The plaintiffs in the case — a group of foreign aid organizations that rely on USAID funding for a variety of international projects — hold a diametrically opposite view. They say that the president cannot unilaterally cancel funding that Congress had already appropriated. In their case, the plaintiffs point to the Impoundment Control Act (ICA), a 1970s law designed to rein in executive discretion over federal spending. They also say the Administrative Procedure Act is a critical statutory basis for their claims.

If the Trump administration wins its fight, it will represent a significant power-grab for a president hoping to strengthen his hand over budgeting decisions that had previously been firmly within Congress’s purview.

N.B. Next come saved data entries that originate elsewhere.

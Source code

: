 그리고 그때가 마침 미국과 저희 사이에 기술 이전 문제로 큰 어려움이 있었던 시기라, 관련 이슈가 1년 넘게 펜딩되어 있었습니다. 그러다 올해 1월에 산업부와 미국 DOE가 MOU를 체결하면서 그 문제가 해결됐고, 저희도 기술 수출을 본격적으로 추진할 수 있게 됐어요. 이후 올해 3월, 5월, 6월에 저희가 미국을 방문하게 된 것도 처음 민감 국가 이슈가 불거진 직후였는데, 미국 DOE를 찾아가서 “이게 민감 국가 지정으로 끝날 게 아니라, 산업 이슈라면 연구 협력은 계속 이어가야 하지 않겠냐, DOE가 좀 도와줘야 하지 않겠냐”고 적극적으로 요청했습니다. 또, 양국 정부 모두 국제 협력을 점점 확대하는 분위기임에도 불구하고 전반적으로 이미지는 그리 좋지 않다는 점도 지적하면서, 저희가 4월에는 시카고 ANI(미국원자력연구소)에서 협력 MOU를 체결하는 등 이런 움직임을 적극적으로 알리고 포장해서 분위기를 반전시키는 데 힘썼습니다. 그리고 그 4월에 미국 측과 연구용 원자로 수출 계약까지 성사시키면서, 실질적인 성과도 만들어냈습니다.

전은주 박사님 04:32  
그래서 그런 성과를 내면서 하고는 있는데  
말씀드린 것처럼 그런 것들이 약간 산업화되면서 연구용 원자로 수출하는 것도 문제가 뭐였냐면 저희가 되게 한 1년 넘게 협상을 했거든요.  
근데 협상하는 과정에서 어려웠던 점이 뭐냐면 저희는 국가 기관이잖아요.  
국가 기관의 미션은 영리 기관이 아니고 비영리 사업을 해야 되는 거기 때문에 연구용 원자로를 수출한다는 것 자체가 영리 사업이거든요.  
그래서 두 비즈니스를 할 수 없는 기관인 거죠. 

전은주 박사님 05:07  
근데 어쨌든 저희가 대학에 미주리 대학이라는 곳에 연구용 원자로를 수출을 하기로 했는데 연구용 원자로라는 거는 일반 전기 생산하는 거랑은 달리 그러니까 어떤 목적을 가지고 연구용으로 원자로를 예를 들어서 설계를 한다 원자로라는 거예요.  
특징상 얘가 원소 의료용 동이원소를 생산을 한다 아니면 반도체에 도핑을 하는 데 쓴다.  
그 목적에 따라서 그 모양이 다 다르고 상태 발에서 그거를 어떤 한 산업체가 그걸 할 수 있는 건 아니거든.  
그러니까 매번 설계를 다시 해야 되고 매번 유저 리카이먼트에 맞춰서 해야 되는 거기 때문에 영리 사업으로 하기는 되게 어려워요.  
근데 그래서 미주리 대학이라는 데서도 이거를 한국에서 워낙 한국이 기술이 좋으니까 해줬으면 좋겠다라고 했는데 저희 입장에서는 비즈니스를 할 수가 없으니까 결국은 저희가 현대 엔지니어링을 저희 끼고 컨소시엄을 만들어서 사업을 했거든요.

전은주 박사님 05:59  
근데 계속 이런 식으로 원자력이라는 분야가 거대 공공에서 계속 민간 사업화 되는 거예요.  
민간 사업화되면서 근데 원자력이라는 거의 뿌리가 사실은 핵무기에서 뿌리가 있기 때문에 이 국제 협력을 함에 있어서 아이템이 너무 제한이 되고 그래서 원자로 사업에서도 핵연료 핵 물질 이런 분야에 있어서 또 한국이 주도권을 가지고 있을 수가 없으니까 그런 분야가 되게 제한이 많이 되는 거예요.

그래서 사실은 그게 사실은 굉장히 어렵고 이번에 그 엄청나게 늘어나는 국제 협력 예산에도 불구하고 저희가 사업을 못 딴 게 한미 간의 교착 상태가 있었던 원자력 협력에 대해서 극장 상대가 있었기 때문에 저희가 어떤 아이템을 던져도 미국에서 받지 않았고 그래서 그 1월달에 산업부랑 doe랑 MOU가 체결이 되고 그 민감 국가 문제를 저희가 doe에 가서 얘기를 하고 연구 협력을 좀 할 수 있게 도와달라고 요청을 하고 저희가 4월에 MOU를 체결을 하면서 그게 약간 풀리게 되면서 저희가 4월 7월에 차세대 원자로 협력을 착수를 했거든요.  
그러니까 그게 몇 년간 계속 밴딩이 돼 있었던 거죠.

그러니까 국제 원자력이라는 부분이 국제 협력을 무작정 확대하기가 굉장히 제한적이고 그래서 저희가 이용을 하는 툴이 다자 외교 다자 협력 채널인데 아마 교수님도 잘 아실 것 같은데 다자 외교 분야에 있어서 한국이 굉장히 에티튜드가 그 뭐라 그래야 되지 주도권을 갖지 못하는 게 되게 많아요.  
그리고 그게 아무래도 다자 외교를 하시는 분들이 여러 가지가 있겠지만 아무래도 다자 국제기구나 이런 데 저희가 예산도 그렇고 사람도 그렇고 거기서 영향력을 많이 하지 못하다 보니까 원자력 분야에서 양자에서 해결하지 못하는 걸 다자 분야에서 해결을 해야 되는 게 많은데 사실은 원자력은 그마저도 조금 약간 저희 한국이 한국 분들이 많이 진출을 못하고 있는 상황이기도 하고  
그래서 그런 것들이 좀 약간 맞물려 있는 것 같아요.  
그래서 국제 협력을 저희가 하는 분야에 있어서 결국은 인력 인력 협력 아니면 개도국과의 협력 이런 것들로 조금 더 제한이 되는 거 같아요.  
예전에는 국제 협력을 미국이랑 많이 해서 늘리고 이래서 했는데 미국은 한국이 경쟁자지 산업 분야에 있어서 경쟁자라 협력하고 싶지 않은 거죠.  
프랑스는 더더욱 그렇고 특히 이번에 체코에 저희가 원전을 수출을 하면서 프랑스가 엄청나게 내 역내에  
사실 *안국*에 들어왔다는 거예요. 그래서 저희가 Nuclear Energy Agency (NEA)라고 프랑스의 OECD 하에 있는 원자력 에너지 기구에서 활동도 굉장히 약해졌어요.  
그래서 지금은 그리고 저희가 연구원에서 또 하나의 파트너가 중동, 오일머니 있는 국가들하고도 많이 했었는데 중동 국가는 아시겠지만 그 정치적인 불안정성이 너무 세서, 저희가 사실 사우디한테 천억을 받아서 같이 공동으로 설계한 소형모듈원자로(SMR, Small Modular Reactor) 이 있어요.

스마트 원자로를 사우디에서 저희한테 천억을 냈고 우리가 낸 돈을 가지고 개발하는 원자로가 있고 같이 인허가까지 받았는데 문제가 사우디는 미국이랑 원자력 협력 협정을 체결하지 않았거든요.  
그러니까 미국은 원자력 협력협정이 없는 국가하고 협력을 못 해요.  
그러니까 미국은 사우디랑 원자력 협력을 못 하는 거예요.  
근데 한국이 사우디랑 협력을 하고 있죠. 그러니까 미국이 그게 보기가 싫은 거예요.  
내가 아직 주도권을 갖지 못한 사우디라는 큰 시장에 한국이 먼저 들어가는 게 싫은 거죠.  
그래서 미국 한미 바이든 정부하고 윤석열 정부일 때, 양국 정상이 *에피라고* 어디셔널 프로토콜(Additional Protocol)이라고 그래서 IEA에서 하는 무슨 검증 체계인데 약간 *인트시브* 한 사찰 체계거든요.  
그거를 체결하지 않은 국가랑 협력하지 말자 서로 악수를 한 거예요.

If the plaintiffs are victorious, it could further check executive discretion in how congressionally appropriated funds are spent.

The Supreme Court has previously taken up the same dispute, ruling narrowly, 5-4, in favor of the Trump administration earlier this year. That decision was later vacated when the appeals court decided to rehear the case. With billions of dollars in foreign aid spending and the fiscal year rapidly coming to a close, the justices will once again be called on to wade into the high-stakes fight.

For Trump, the case is just the latest in a series of moves to reshape U.S. spending priorities and take more control over foreign assistance programs. For the foreign aid organizations involved in the litigation, the stakes could not be higher. If they lose their fight for funding, projects already underway in nations around the world could be cut or eliminated.

While the decision from the appeals court is still in partial limbo, and with the administration requesting urgent relief, the Supreme Court’s handling of the latest emergency request could determine not just the fate of $12 billion in foreign aid, but also set a precedent for the limits of presidential power over congressionally appropriated funds.